Americans aged 70-plus are now the most likely to cook using a microwave oven (Harris 2016). Last year, for the first time, more men than women bought gourmet foods; 42% of men were the primary grocery shopper for their household (SFA 2016, FMI 2016a). Baby Boomers are the most frequent restaurant visitors (NRA 2017). As the preceding examples illustrate, consumers’ shopping, meal preparation, and consumption patterns are not always what one might expect.
Millennials have reinvented brown-bagging. Young moms are driving explosive interest in alternative/plant-based snacks (Packaged Facts 2017a). African-Americans are among the heaviest users of frozen meals; Asian-Americans are nearly three times more likely than any other group to buy seafood (Packaged Facts 2017b, Nielsen 2017a).
New generational attitudes and lifestyles along with demographic shifts are creating new opportunities for food and beverage manufacturers and reshaping the customer mix.
Editor’s Note: This article presents population projections based on the most recent U.S. Census (2015). However, with a significant decrease in U.S. immigration, which normally would contribute to growth in the younger population segments, generational size estimates should be used only directionally.
At this point in time, three generations—Millennials, Baby Boomers, and Gen Z (which refers to America’s 74.5 million infants, toddlers, young children, and teens aged 19 and under)—each make up about one-quarter of the U.S. population (U.S. Census 2015).
In 2015, America’s 75.4 million Millennials, who are now aged 20–36, inched past their 74.9 million Baby Boomer parents’ generation—now aged 53–71—to become the largest U.S. adult population cohort. If recent U.S. immigration levels continued, the Millennial segment was projected to grow and peak at 81.1 million in 2028.
Boomers were projected to number 69.0 million in 2020, Gen Xers 60.8 million, and Matures, 20.8 million. Gen Z was anticipated to become the largest generational cohort (U.S. Census 2015).
With one-third (34%) of Millennials still living at home with their parents or in college dormitories, marketers have yet to realize these young adults’ full food/beverage market potential (U.S. Census 2015).
Baby Boomers controlled 70% of all disposable income and spent $230 billion on consumer products in 2016, so it’s likely they will dominate the food/beverage market for several years to come (Nielsen 2017b).

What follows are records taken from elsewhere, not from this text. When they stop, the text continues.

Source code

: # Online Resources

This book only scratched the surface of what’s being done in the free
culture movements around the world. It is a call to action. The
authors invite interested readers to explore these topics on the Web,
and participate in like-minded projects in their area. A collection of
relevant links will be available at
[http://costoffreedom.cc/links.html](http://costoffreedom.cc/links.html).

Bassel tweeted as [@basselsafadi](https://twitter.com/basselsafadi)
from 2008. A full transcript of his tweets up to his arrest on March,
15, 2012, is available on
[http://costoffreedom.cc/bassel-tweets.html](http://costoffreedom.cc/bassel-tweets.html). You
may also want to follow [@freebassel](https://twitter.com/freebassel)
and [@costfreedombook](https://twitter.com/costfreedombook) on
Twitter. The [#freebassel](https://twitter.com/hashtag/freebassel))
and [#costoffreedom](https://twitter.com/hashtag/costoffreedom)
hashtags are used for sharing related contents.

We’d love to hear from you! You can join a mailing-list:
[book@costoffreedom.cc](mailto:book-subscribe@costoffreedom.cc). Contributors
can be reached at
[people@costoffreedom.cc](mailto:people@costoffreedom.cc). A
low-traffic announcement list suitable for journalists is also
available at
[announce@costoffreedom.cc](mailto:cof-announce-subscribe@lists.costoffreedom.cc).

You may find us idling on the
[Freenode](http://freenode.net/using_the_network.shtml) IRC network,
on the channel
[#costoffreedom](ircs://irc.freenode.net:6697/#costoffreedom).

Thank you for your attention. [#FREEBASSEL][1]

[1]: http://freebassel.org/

With growth in the female population concentrated between the ages of 24–39 from 2015 to 2020, Millennials will drive a new baby boom (Goldman Sachs 2016). Currently, 28% of U.S. households have children under age 18 at home. Packaged Facts (2016a) projects the kids’ food and beverage market will reach $42 billion by 2019.
With couples with no children at home (accounting for 38% of households) and those living alone (28% of households) remaining the two largest household units, the demand for more single-serve and easily portionable items will continue (U.S. Census 2015).
In 2016, 123.5 million American adults were single; four in 10 were younger than age 30 (FMI 2016a). In nearly half (46%) of all eating occasions last year the person was eating alone; 53% of consumers ate breakfast alone, 45% were alone for lunch, and 24% for dinner (Hartman 2016a).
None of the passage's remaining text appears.